[Source texts of formatted documents]
------------------------

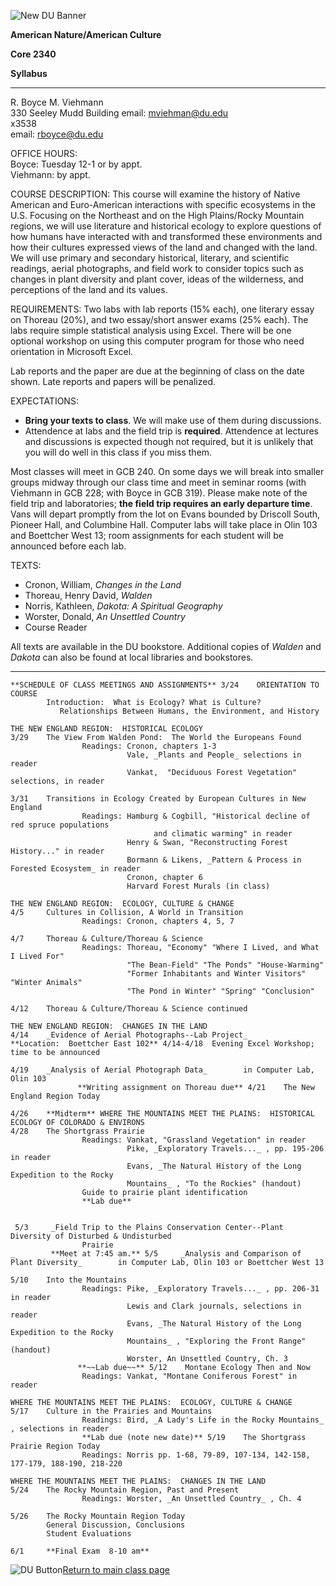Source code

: ![New DU Banner](dunew.gif)

**American Nature/American Culture**

**Core 2340**

**Syllabus**

* * *

R. Boyce                            M. Viehmann  
330 Seeley Mudd Building          email:
[mviehman@du.edu](mailto:mviehman@du.edu)  
x3538  
email: [rboyce@du.edu](mailto:rboyce@du.edu)

OFFICE HOURS:  
Boyce: Tuesday 12-1 or by appt.  
Viehmann: by appt.

COURSE DESCRIPTION: This course will examine the history of Native American
and Euro-American interactions with specific ecosystems in the U.S. Focusing
on the Northeast and on the High Plains/Rocky Mountain regions, we will use
literature and historical ecology to explore questions of how humans have
interacted with and transformed these environments and how their cultures
expressed views of the land and changed with the land. We will use primary and
secondary historical, literary, and scientific readings, aerial photographs,
and field work to consider topics such as changes in plant diversity and plant
cover, ideas of the wilderness, and perceptions of the land and its values.

REQUIREMENTS: Two labs with lab reports (15% each), one literary essay on
Thoreau (20%), and two essay/short answer exams (25% each). The labs require
simple statistical analysis using Excel. There will be one optional workshop
on using this computer program for those who need orientation in Microsoft
Excel.

Lab reports and the paper are due at the beginning of class on the date shown.
Late reports and papers will be penalized.

EXPECTATIONS:

  * **Bring your texts to class**. We will make use of them during discussions. 
  * Attendence at labs and the field trip is **required**. Attendence at lectures and discussions is expected though not required, but it is unlikely that you will do well in this class if you miss them.

Most classes will meet in GCB 240. On some days we will break into smaller
groups midway through our class time and meet in seminar rooms (with Viehmann
in GCB 228; with Boyce in GCB 319). Please make note of the field trip and
laboratories; **the field trip requires an early departure time**. Vans will
depart promptly from the lot on Evans bounded by Driscoll South, Pioneer Hall,
and Columbine Hall. Computer labs will take place in Olin 103 and Boettcher
West 13; room assignments for each student will be announced before each lab.

TEXTS:

  * Cronon, William, _Changes in the Land_
  * Thoreau, Henry David, _Walden_
  * Norris, Kathleen, _Dakota: A Spiritual Geography_
  * Worster, Donald, _An Unsettled Country_
  * Course Reader

All texts are available in the DU bookstore. Additional copies of _Walden_ and
_Dakota_ can also be found at local libraries and bookstores.

* * *
    
    
    **SCHEDULE OF CLASS MEETINGS AND ASSIGNMENTS** 3/24    ORIENTATION TO COURSE
            Introduction:  What is Ecology? What is Culture?
               Relationships Between Humans, the Environment, and History
    
    THE NEW ENGLAND REGION:  HISTORICAL ECOLOGY
    3/29    The View From Walden Pond:  The World the Europeans Found
                    Readings: Cronon, chapters 1-3
                              Vale, _Plants and People_ selections in reader
                              Vankat,  "Deciduous Forest Vegetation" selections, in reader
    
    3/31    Transitions in Ecology Created by European Cultures in New England
                    Readings: Hamburg & Cogbill, "Historical decline of red spruce populations
                                    and climatic warming" in reader
                              Henry & Swan, "Reconstructing Forest History..." in reader
                              Bormann & Likens, _Pattern & Process in Forested Ecosystem_ in reader
                              Cronon, chapter 6
                              Harvard Forest Murals (in class)
    
    THE NEW ENGLAND REGION:  ECOLOGY, CULTURE & CHANGE
    4/5     Cultures in Collision, A World in Transition
                    Readings: Cronon, chapters 4, 5, 7
    
    4/7     Thoreau & Culture/Thoreau & Science
                    Readings: Thoreau, "Economy" "Where I Lived, and What I Lived For"
                              "The Bean-Field" "The Ponds" "House-Warming"
                              "Former Inhabitants and Winter Visitors" "Winter Animals"
                              "The Pond in Winter" "Spring" "Conclusion"
    
    4/12    Thoreau & Culture/Thoreau & Science continued
    
    THE NEW ENGLAND REGION:  CHANGES IN THE LAND
    4/14    _Evidence of Aerial Photographs--Lab Project_        **Location:  Boettcher East 102** 4/14-4/18  Evening Excel Workshop; time to be announced
    
    4/19    _Analysis of Aerial Photograph Data_        in Computer Lab, Olin 103
                   **Writing assignment on Thoreau due** 4/21    The New England Region Today
    
    4/26    **Midterm** WHERE THE MOUNTAINS MEET THE PLAINS:  HISTORICAL ECOLOGY OF COLORADO & ENVIRONS
    4/28    The Shortgrass Prairie
                    Readings: Vankat, "Grassland Vegetation" in reader
                              Pike, _Exploratory Travels..._ , pp. 195-206 in reader
                              Evans, _The Natural History of the Long Expedition to the Rocky
                              Mountains_ , "To the Rockies" (handout)
                    Guide to prairie plant identification
                    **Lab due**
    
    
     5/3     _Field Trip to the Plains Conservation Center--Plant Diversity of Disturbed & Undisturbed
                    Prairie
    _        **Meet at 7:45 am.** 5/5     _Analysis and Comparison of Plant Diversity_        in Computer Lab, Olin 103 or Boettcher West 13
    
    5/10    Into the Mountains
                    Readings: Pike, _Exploratory Travels..._ , pp. 206-31 in reader
                              Lewis and Clark journals, selections in reader
                              Evans, _The Natural History of the Long Expedition to the Rocky
                              Mountains_ , "Exploring the Front Range" (handout)
                              Worster, An Unsettled Country, Ch. 3
                   **~~Lab due~~** 5/12    Montane Ecology Then and Now
                    Readings: Vankat, "Montane Coniferous Forest" in reader
    
    WHERE THE MOUNTAINS MEET THE PLAINS:  ECOLOGY, CULTURE & CHANGE
    5/17    Culture in the Prairies and Mountains
                    Readings: Bird, _A Lady's Life in the Rocky Mountains_ , selections in reader
                    **Lab due (note new date)** 5/19    The Shortgrass Prairie Region Today 
                    Readings: Norris pp. 1-68, 79-89, 107-134, 142-158, 177-179, 188-190, 218-220
    
    WHERE THE MOUNTAINS MEET THE PLAINS:  CHANGES IN THE LAND
    5/24    The Rocky Mountain Region, Past and Present
                    Readings: Worster, _An Unsettled Country_ , Ch. 4
    
    5/26    The Rocky Mountain Region Today 
            General Discussion, Conclusions
            Student Evaluations
    
    6/1     **Final Exam  8-10 am**

![DU Button](http://www.du.edu/clipart/dubutton.jpg)[Return to main class
page](http://www.du.edu/~rboyce/anac.html)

------------------------

▶ [PROBLEM REQUIREMENTS]:
Each entry above must be printed exactly, apart from its pictures.

▶ [YOUR RESPONSE]:
Source code

: ![New DU Banner](dunew.gif)

**American Nature/American Culture**

**Core 2340**

**Syllabus**

* * *

R. Boyce                            M. Viehmann  
330 Seeley Mudd Building          email:
[mviehman@du.edu](mailto:mviehman@du.edu)  
x3538  
email: [rboyce@du.edu](mailto:rboyce@du.edu)

OFFICE HOURS:  
Boyce: Tuesday 12-1 or by appt.  
Viehmann: by appt.

COURSE DESCRIPTION: This course will examine the history of Native American
and Euro-American interactions with specific ecosystems in the U.S. Focusing
on the Northeast and on the High Plains/Rocky Mountain regions, we will use
literature and historical ecology to explore questions of how humans have
interacted with and transformed these environments and how their cultures
expressed views of the land and changed with the land. We will use primary and
secondary historical, literary, and scientific readings, aerial photographs,
and field work to consider topics such as changes in plant diversity and plant
cover, ideas of the wilderness, and perceptions of the land and its values.

REQUIREMENTS: Two labs with lab reports (15% each), one literary essay on
Thoreau (20%), and two essay/short answer exams (25% each). The labs require
simple statistical analysis using Excel. There will be one optional workshop
on using this computer program for those who need orientation in Microsoft
Excel.

Lab reports and the paper are due at the beginning of class on the date shown.
Late reports and papers will be penalized.

EXPECTATIONS:

  * **Bring your texts to class**. We will make use of them during discussions. 
  * Attendence at labs and the field trip is **required**. Attendence at lectures and discussions is expected though not required, but it is unlikely that you will do well in this class if you miss them.

Most classes will meet in GCB 240. On some days we will break into smaller
groups midway through our class time and meet in seminar rooms (with Viehmann
in GCB 228; with Boyce in GCB 319). Please make note of the field trip and
laboratories; **the field trip requires an early departure time**. Vans will
depart promptly from the lot on Evans bounded by Driscoll South, Pioneer Hall,
and Columbine Hall. Computer labs will take place in Olin 103 and Boettcher
West 13; room assignments for each student will be announced before each lab.

TEXTS:

  * Cronon, William, _Changes in the Land_
  * Thoreau, Henry David, _Walden_
  * Norris, Kathleen, _Dakota: A Spiritual Geography_
  * Worster, Donald, _An Unsettled Country_
  * Course Reader

All texts are available in the DU bookstore. Additional copies of _Walden_ and
_Dakota_ can also be found at local libraries and bookstores.

* * *
    
    
    **SCHEDULE OF CLASS MEETINGS AND ASSIGNMENTS** 3/24    ORIENTATION TO COURSE
            Introduction:  What is Ecology? What is Culture?
               Relationships Between Humans, the Environment, and History
    
    THE NEW ENGLAND REGION:  HISTORICAL ECOLOGY
    3/29    The View From Walden Pond:  The World the Europeans Found
                    Readings: Cronon, chapters 1-3
                              Vale, _Plants and People_ selections in reader
                              Vankat,  "Deciduous Forest Vegetation" selections, in reader
    
    3/31    Transitions in Ecology Created by European Cultures in New England
                    Readings: Hamburg & Cogbill, "Historical decline of red spruce populations
                                    and climatic warming" in reader
                              Henry & Swan, "Reconstructing Forest History..." in reader
                              Bormann & Likens, _Pattern & Process in Forested Ecosystem_ in reader
                              Cronon, chapter 6
                              Harvard Forest Murals (in class)
    
    THE NEW ENGLAND REGION:  ECOLOGY, CULTURE & CHANGE
    4/5     Cultures in Collision, A World in Transition
                    Readings: Cronon, chapters 4, 5, 7
    
    4/7     Thoreau & Culture/Thoreau & Science
                    Readings: Thoreau, "Economy" "Where I Lived, and What I Lived For"
                              "The Bean-Field" "The Ponds" "House-Warming"
                              "Former Inhabitants and Winter Visitors" "Winter Animals"
                              "The Pond in Winter" "Spring" "Conclusion"
    
    4/12    Thoreau & Culture/Thoreau & Science continued
    
    THE NEW ENGLAND REGION:  CHANGES IN THE LAND
    4/14    _Evidence of Aerial Photographs--Lab Project_        **Location:  Boettcher East 102** 4/14-4/18  Evening Excel Workshop; time to be announced
    
    4/19    _Analysis of Aerial Photograph Data_        in Computer Lab, Olin 103
                   **Writing assignment on Thoreau due** 4/21    The New England Region Today
    
    4/26    **Midterm** WHERE THE MOUNTAINS MEET THE PLAINS:  HISTORICAL ECOLOGY OF COLORADO & ENVIRONS
    4/28    The Shortgrass Prairie
                    Readings: Vankat, "Grassland Vegetation" in reader
                              Pike, _Exploratory Travels..._ , pp. 195-206 in reader
                              Evans, _The Natural History of the Long Expedition to the Rocky
                              Mountains_ , "To the Rockies" (handout)
                    Guide to prairie plant identification
                    **Lab due**
    
    
     5/3     _Field Trip to the Plains Conservation Center--Plant Diversity of Disturbed & Undisturbed
                    Prairie
    _        **Meet at 7:45 am.** 5/5     _Analysis and Comparison of Plant Diversity_        in Computer Lab, Olin 103 or Boettcher West 13
    
    5/10    Into the Mountains
                    Readings: Pike, _Exploratory Travels..._ , pp. 206-31 in reader
                              Lewis and Clark journals, selections in reader
                              Evans, _The Natural History of the Long Expedition to the Rocky
                              Mountains_ , "Exploring the Front Range" (handout)
                              Worster, An Unsettled Country, Ch. 3
                   **~~Lab due~~** 5/12    Montane Ecology Then and Now
                    Readings: Vankat, "Montane Coniferous Forest" in reader
    
    WHERE THE MOUNTAINS MEET THE PLAINS:  ECOLOGY, CULTURE & CHANGE
    5/17    Culture in the Prairies and Mountains
                    Readings: Bird, _A Lady's Life in the Rocky Mountains_ , selections in reader
                    **Lab due (note new date)** 5/19    The Shortgrass Prairie Region Today 
                    Readings: Norris pp. 1-68, 79-89, 107-134, 142-158, 177-179, 188-190, 218-220
    
    WHERE THE MOUNTAINS MEET THE PLAINS:  CHANGES IN THE LAND
    5/24    The Rocky Mountain Region, Past and Present
                    Readings: Worster, _An Unsettled Country_ , Ch. 4
    
    5/26    The Rocky Mountain Region Today 
            General Discussion, Conclusions
            Student Evaluations
    
    6/1     **Final Exam  8-10 am**

![DU Button](http://www.du.edu/clipart/dubutton.jpg)[Return to main class
page](http://www.du.edu/~rboyce/anac.html)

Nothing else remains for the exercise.